Multivariate ordered logistic regression model won't run - how can I fix it?


#1

I’m trying to build a Bayesian multivariate ordered logit model using PyMC3. I have gotten a toy multivariate logit model working based on the examples in this book. I’ve also gotten an ordered logistic regression model running based on the example at the bottom of this page.

However, I cannot get an ordered, multivariate logistic regression to run.

Here’s my code:

Data prep for MWE:

import pymc3 as pm
import numpy as np
import pandas as pd
from sklearn.datasets import load_iris

iris = load_iris(return_X_y=False)
iris = pd.DataFrame(data=np.c_[iris['data'], iris['target']],
                     columns=iris['feature_names'] + ['target'])

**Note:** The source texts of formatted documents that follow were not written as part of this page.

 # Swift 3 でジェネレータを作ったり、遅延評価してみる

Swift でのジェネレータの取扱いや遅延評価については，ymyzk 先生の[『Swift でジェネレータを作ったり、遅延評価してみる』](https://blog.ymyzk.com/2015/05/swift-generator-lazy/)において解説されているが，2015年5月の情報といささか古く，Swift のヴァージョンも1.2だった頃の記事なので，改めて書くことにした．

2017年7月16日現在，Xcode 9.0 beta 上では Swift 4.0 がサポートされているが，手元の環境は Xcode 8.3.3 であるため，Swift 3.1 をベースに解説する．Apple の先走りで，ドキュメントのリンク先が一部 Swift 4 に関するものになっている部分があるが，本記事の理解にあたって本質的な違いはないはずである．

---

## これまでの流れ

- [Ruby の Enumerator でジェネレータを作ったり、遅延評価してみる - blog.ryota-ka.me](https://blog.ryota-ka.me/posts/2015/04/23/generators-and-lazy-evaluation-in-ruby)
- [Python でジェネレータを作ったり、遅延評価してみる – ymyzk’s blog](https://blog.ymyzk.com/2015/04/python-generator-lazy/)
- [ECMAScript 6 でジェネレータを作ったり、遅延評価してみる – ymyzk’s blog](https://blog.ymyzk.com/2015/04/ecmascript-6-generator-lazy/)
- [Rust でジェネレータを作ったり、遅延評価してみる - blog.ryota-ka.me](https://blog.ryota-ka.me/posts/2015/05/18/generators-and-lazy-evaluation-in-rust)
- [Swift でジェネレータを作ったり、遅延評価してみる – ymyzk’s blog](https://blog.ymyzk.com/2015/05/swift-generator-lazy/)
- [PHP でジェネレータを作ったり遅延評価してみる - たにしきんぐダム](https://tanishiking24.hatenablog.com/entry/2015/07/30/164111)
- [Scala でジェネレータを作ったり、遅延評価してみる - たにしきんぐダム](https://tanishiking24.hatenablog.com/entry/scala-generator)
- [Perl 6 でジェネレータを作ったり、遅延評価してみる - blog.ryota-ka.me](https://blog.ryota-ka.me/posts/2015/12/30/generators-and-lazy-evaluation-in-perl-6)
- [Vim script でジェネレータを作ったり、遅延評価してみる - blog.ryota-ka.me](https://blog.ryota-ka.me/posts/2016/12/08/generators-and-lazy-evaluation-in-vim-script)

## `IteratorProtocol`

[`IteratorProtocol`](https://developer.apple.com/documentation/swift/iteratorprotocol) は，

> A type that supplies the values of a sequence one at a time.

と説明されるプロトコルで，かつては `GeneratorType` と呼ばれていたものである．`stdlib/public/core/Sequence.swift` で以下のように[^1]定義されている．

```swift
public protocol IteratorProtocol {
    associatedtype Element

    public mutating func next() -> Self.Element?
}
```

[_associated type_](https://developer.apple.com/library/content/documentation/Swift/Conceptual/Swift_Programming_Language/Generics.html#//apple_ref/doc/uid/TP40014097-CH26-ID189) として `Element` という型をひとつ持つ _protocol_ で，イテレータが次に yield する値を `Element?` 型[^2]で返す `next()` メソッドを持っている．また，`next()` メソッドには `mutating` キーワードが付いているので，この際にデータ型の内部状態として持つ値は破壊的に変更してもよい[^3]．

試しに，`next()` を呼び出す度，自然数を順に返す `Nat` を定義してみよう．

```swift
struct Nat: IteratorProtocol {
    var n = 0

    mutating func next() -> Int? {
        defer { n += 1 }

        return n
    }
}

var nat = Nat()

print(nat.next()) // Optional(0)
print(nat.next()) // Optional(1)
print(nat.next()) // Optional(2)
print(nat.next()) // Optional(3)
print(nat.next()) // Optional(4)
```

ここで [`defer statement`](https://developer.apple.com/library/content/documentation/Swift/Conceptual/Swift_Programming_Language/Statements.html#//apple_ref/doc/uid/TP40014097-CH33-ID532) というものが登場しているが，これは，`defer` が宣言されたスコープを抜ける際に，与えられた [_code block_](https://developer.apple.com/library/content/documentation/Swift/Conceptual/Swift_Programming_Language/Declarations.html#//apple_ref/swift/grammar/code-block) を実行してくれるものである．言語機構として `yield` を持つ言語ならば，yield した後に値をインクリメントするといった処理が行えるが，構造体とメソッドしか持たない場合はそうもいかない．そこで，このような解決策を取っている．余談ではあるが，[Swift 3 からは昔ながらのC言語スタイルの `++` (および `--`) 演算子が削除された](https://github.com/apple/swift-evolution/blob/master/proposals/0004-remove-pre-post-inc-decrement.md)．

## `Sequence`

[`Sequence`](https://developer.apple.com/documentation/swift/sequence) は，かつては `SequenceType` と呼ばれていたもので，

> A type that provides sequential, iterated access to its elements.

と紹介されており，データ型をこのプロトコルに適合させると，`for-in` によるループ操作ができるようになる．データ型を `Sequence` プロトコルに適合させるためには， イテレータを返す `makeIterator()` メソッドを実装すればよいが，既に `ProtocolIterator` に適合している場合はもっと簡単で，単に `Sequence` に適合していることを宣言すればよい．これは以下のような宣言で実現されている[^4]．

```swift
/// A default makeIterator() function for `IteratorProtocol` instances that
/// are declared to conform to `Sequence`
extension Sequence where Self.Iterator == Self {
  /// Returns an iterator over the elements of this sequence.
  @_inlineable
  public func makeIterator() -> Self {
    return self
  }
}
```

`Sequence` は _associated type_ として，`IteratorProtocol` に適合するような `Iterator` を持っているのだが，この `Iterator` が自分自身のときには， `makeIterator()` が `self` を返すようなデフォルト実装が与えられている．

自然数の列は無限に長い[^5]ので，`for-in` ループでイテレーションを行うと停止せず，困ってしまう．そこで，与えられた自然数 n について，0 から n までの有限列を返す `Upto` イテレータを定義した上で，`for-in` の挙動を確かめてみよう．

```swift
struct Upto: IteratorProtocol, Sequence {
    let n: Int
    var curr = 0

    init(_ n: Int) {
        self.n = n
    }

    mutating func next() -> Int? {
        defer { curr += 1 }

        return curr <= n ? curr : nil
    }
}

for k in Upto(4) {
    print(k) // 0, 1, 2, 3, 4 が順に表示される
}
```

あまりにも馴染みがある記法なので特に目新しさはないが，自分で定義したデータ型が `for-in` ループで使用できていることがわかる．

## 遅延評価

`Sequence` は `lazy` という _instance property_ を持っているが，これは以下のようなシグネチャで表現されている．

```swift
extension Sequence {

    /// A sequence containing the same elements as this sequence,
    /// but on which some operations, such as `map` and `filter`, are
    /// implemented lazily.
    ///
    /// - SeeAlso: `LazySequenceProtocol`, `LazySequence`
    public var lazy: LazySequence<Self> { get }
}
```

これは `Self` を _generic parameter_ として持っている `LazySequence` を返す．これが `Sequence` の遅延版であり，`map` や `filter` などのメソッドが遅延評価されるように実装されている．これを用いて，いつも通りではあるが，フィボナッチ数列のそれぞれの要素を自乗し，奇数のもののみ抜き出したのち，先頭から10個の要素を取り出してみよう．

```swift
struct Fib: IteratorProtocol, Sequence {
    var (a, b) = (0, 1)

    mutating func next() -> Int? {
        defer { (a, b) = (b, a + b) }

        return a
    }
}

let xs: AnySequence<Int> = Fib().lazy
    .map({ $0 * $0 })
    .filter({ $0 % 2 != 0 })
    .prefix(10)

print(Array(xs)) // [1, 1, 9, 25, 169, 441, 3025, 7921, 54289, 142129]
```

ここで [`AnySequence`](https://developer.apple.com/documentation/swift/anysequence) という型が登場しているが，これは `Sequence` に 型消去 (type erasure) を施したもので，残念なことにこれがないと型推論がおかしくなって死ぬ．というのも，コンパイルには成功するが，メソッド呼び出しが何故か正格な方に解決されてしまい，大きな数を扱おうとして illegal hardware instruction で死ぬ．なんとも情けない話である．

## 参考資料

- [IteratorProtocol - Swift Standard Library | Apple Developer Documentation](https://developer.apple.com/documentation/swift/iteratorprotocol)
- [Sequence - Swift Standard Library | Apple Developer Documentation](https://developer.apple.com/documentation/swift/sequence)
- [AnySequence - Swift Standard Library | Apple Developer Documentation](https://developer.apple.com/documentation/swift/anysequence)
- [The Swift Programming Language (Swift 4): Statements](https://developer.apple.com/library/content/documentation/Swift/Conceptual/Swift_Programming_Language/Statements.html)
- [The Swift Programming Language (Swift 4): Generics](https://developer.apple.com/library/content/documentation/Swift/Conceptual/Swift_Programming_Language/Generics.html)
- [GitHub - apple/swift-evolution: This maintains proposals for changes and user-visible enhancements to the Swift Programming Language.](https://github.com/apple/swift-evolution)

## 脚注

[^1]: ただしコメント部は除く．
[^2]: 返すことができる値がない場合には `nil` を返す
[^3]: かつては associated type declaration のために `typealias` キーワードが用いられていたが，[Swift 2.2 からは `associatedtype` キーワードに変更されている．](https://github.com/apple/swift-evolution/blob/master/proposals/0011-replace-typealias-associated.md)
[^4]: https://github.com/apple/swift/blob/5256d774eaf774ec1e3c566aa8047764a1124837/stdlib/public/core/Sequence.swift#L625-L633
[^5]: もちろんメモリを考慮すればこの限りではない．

iris = iris.rename(index=str, columns={'sepal length (cm)': 'sepal_length', 'sepal width (cm)': 'sepal_width', 'target': 'species'})

Here is a working multivariate (binary) logit:

df = iris.loc[iris['species'].isin([0, 1])]
y = pd.Categorical(df['species']).codes
x = df[['sepal_length', 'sepal_width']].values

with pm.Model() as model_1:
      alpha = pm.Normal('alpha', mu=0, sd=10)
      beta = pm.Normal('beta', mu=0, sd=2, shape=x.shape[1])
      mu = alpha + pm.math.dot(x, beta)
      theta = 1 / (1 + pm.math.exp(-mu))
      y_ = pm.Bernoulli('yl', p=theta, observed=y)
      trace_1 = pm.sample(5000)

Here is a working ordered logit (with one independent variable):

x = iris['sepal_length'].values
y = pd.Categorical(iris['species']).codes

with pm.Model() as model:
    cutpoints = pm.Normal("cutpoints", mu=[-2,2], sd=10, shape=2,
                          transform=pm.distributions.transforms.ordered)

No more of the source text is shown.